What this task involves: Restate the records in their entirety, word for word.

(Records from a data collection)
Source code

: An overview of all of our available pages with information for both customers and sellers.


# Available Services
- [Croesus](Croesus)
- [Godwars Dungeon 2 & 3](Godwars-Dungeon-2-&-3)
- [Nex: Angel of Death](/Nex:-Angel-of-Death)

Exercise answer:
Source code

: An overview of all of our available pages with information for both customers and sellers.


# Available Services
- [Croesus](Croesus)
- [Godwars Dungeon 2 & 3](Godwars-Dungeon-2-&-3)
- [Nex: Angel of Death](/Nex:-Angel-of-Death)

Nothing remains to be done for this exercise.